Strategy No. 4: Comparison shop for title and settlement services
If you’re going to shop for title and settlement service providers, move quickly. These firms require time for research and preparing documents.
The companies your lender recommends might be good deals. Perhaps your lender negotiated a volume discount, or knows a particular company’s service is outstanding, Martin says. But do your own online research and ask friends and family for referrals.
You can generate competing quotes on online marketplaces. On Austin, Texas-based TitleClose.com, for instance, companies pay a $325 annual fee to be listed. Shoppers enter information about their property and mortgage, including address, price, property type, closing date, whether there’s a mortgage and, if so, for how much.
Searching in a city yields around 25 to 40 itemized quotes; searching a smaller town delivers roughly a dozen, says Cara Ogrodowski, TitleClose vice president. You can rank your quotes by price, distance or customer ratings and learn average fees in your community for your loan amount, among other details.
How much can you save here? Possibly hundreds of dollars, Ogrodowski says. Bear in mind that potential savings vary by location since each state’s insurance regulations affect prices differently.
Tips for shopping for title and settlement companies:
- Don’t get mired in details. One settlement service will list certain items as buyers’ costs; another as sellers’ costs. Ignore that, says Steven Palmer, CEO of Entitle Direct Group, a Connecticut-based title insurance and settlement company operating in 40 states through EnTitle Insurance Company. Just compare total prices, checking that each quote includes identical services, Palmer says.

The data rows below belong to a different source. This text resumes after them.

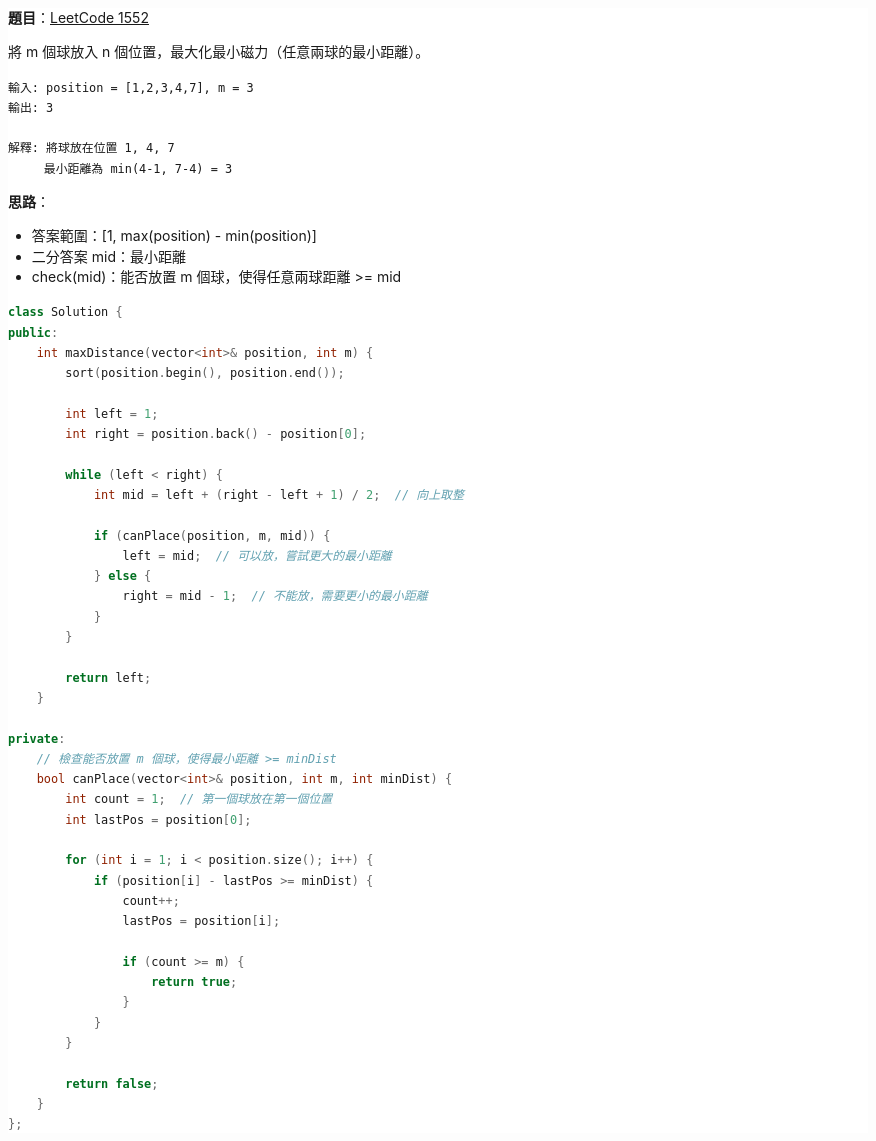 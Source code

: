 **題目**：[LeetCode 1552](https://leetcode.com/problems/magnetic-force-between-two-balls/)

將 m 個球放入 n 個位置，最大化最小磁力（任意兩球的最小距離）。

```
輸入: position = [1,2,3,4,7], m = 3
輸出: 3

解釋: 將球放在位置 1, 4, 7
     最小距離為 min(4-1, 7-4) = 3
```

**思路**：
- 答案範圍：[1, max(position) - min(position)]
- 二分答案 mid：最小距離
- check(mid)：能否放置 m 個球，使得任意兩球距離 >= mid

```cpp
class Solution {
public:
    int maxDistance(vector<int>& position, int m) {
        sort(position.begin(), position.end());

        int left = 1;
        int right = position.back() - position[0];

        while (left < right) {
            int mid = left + (right - left + 1) / 2;  // 向上取整

            if (canPlace(position, m, mid)) {
                left = mid;  // 可以放，嘗試更大的最小距離
            } else {
                right = mid - 1;  // 不能放，需要更小的最小距離
            }
        }

        return left;
    }

private:
    // 檢查能否放置 m 個球，使得最小距離 >= minDist
    bool canPlace(vector<int>& position, int m, int minDist) {
        int count = 1;  // 第一個球放在第一個位置
        int lastPos = position[0];

        for (int i = 1; i < position.size(); i++) {
            if (position[i] - lastPos >= minDist) {
                count++;
                lastPos = position[i];

                if (count >= m) {
                    return true;
                }
            }
        }

        return false;
    }
};
```
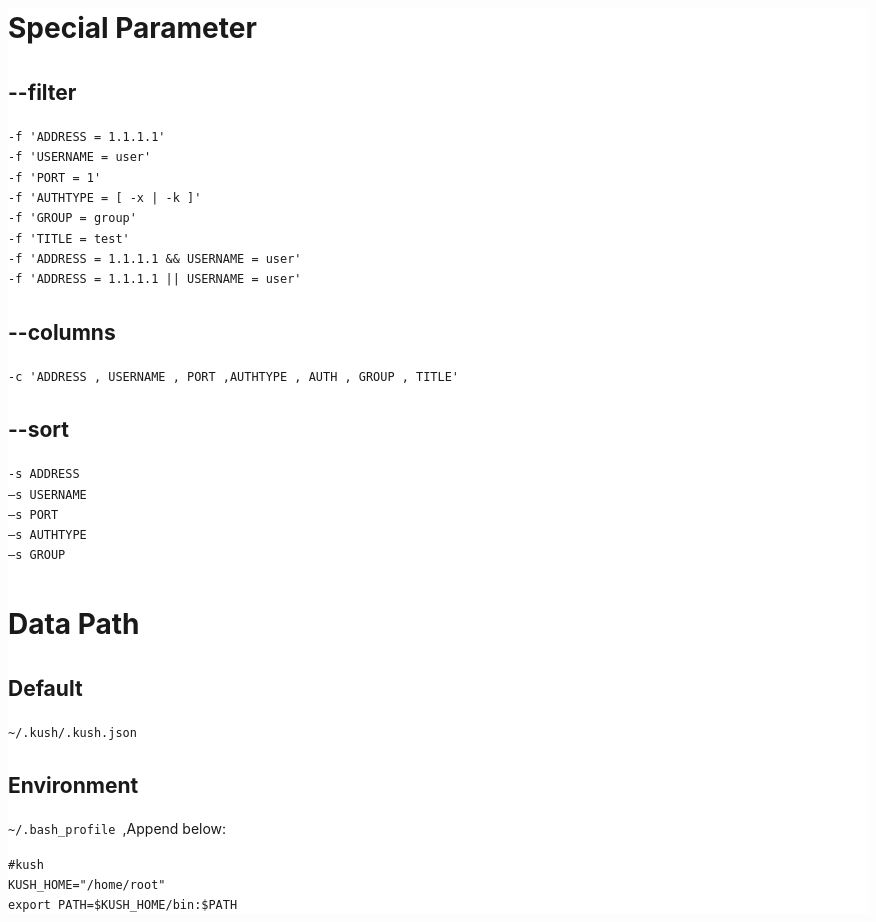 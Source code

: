 # Special Parameter

## --filter

```
-f 'ADDRESS = 1.1.1.1'
-f 'USERNAME = user'
-f 'PORT = 1'
-f 'AUTHTYPE = [ -x | -k ]'
-f 'GROUP = group'
-f 'TITLE = test'
-f 'ADDRESS = 1.1.1.1 && USERNAME = user'
-f 'ADDRESS = 1.1.1.1 || USERNAME = user'

```

## --columns 

```
-c 'ADDRESS , USERNAME , PORT ,AUTHTYPE , AUTH , GROUP , TITLE'
```

## --sort 

```
-s ADDRESS 
—s USERNAME 
—s PORT 
—s AUTHTYPE 
—s GROUP
```

# Data Path

## Default

```
~/.kush/.kush.json
```

## Environment

`~/.bash_profile `,Append below:

```
#kush
KUSH_HOME="/home/root"
export PATH=$KUSH_HOME/bin:$PATH
```
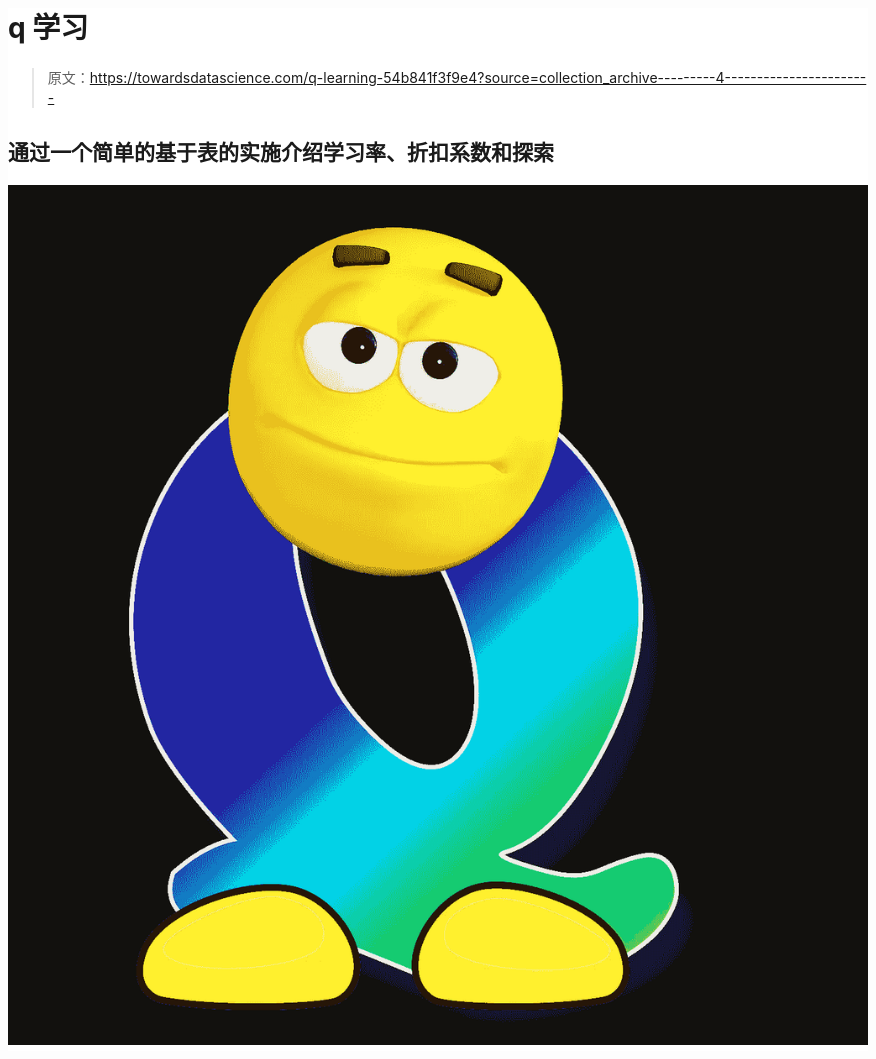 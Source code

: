 # q 学习

> 原文：<https://towardsdatascience.com/q-learning-54b841f3f9e4?source=collection_archive---------4----------------------->

## 通过一个简单的基于表的实施介绍学习率、折扣系数和探索

![](img/c038c1516f7119e4ca26a5ed12d49022.png)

- Low fees aren’t everything. Service also counts for plenty, so consider customers’ recommendations.
Strategy No. 5: Ask the seller to contribute
Depending on the market and the home, a seller might contribute money toward your closing costs. However, inventories are low in many places these days, and buyers are competing aggressively, so sellers don’t make many concessions.
Strategy No. 6: Consider a ‘no-closing costs’ mortgage
A no-closing costs mortgage can be helpful if you’re short on cash. But the closing costs that you don’t pay upfront will be folded into the loan, which will increase your monthly mortgage payments.
Strategy No. 7: Sign loan papers near the end of the month
Reduce your cash outlay at closing for prepaid or “per diem” interest for the period between your loan closing and the start of the new month. How much can you save? Find out: Multiply your loan amount by your interest rate — for instance, 4% = .04 — to find your annual interest charge. Dividing that by 365 gives the daily interest charge. Now, multiply that figure by the days left in the month to see the savings.
Strategy No. 8: Ask your bank about discounts and rebates
Some banks offer existing customers incentives on their mortgages. Two examples: Wells Fargo’s My Mortgage Gifts program rebates eligible borrowers $500 on a home purchase or $300 for a refinance. Eligible Bank of America Preferred Rewards members can save from $200 to $600 on the origination fee.
Your next job: Break out the Champagne. You’ve done your due diligence, you’ve shopped around, and with what you’ve saved on closing costs, you can afford it.